» Task prompt:
Type the records out again in full, exactly.

» Extracted material:
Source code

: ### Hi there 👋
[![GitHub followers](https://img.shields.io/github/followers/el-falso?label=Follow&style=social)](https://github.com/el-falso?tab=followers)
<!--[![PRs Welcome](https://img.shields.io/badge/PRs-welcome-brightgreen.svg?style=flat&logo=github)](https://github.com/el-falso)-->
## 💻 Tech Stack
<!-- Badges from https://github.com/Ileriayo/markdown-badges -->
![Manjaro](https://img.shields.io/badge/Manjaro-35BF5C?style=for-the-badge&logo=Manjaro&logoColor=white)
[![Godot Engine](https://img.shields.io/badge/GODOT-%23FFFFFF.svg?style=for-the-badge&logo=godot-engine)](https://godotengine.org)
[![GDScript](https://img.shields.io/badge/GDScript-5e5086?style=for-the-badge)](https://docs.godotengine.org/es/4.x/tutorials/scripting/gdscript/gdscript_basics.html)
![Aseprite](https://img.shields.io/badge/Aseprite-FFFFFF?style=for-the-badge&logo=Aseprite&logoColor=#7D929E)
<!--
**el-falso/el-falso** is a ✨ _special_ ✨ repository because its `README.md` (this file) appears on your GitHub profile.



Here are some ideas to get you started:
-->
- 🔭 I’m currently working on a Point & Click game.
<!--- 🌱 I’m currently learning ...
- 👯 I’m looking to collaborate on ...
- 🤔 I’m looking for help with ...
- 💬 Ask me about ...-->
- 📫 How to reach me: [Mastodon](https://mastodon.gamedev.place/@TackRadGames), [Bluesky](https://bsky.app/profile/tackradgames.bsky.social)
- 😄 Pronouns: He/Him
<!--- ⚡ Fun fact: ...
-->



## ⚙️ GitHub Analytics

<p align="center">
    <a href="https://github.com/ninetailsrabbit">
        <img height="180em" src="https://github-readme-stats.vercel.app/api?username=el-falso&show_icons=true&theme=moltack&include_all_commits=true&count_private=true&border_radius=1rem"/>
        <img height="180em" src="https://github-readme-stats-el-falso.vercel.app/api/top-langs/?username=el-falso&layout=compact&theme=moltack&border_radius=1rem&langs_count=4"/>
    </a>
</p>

» Response below:
Source code

: ### Hi there 👋
[![GitHub followers](https://img.shields.io/github/followers/el-falso?label=Follow&style=social)](https://github.com/el-falso?tab=followers)
<!--[![PRs Welcome](https://img.shields.io/badge/PRs-welcome-brightgreen.svg?style=flat&logo=github)](https://github.com/el-falso)-->
## 💻 Tech Stack
<!-- Badges from https://github.com/Ileriayo/markdown-badges -->
![Manjaro](https://img.shields.io/badge/Manjaro-35BF5C?style=for-the-badge&logo=Manjaro&logoColor=white)
[![Godot Engine](https://img.shields.io/badge/GODOT-%23FFFFFF.svg?style=for-the-badge&logo=godot-engine)](https://godotengine.org)
[![GDScript](https://img.shields.io/badge/GDScript-5e5086?style=for-the-badge)](https://docs.godotengine.org/es/4.x/tutorials/scripting/gdscript/gdscript_basics.html)
![Aseprite](https://img.shields.io/badge/Aseprite-FFFFFF?style=for-the-badge&logo=Aseprite&logoColor=#7D929E)
<!--
**el-falso/el-falso** is a ✨ _special_ ✨ repository because its `README.md` (this file) appears on your GitHub profile.



Here are some ideas to get you started:
-->
- 🔭 I’m currently working on a Point & Click game.
<!--- 🌱 I’m currently learning ...
- 👯 I’m looking to collaborate on ...
- 🤔 I’m looking for help with ...
- 💬 Ask me about ...-->
- 📫 How to reach me: [Mastodon](https://mastodon.gamedev.place/@TackRadGames), [Bluesky](https://bsky.app/profile/tackradgames.bsky.social)
- 😄 Pronouns: He/Him
<!--- ⚡ Fun fact: ...
-->



## ⚙️ GitHub Analytics

<p align="center">
    <a href="https://github.com/ninetailsrabbit">
        <img height="180em" src="https://github-readme-stats.vercel.app/api?username=el-falso&show_icons=true&theme=moltack&include_all_commits=true&count_private=true&border_radius=1rem"/>
        <img height="180em" src="https://github-readme-stats-el-falso.vercel.app/api/top-langs/?username=el-falso&layout=compact&theme=moltack&border_radius=1rem&langs_count=4"/>
    </a>
</p>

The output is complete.